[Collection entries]
= Beginning of Section =

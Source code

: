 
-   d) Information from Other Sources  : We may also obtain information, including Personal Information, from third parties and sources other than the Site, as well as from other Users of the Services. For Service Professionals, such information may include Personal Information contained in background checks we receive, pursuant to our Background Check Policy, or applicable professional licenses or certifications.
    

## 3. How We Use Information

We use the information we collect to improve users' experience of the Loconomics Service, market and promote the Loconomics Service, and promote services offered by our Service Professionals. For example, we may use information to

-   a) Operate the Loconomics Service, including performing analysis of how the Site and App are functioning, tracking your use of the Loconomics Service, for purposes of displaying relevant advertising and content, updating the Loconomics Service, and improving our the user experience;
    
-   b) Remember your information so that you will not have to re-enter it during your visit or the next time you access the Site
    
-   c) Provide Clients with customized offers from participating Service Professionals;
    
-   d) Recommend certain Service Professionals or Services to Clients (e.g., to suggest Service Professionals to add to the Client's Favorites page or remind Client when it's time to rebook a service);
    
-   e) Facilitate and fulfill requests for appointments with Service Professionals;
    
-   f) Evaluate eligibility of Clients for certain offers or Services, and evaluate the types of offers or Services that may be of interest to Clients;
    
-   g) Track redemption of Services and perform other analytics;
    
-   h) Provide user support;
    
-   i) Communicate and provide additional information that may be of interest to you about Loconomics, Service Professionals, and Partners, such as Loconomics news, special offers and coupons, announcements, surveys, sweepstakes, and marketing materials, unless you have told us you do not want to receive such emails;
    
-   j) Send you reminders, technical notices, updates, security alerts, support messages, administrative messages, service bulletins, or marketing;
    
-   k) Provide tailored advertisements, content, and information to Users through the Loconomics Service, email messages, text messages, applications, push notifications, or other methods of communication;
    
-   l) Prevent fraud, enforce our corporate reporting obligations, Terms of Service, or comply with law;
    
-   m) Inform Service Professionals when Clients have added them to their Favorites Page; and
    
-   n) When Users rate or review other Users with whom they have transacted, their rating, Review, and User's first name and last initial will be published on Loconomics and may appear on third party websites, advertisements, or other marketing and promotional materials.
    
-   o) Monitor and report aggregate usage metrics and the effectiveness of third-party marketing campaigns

= End of Section =

Across the preceding records, count the lines with the word "your" in them and give that figure alone.

2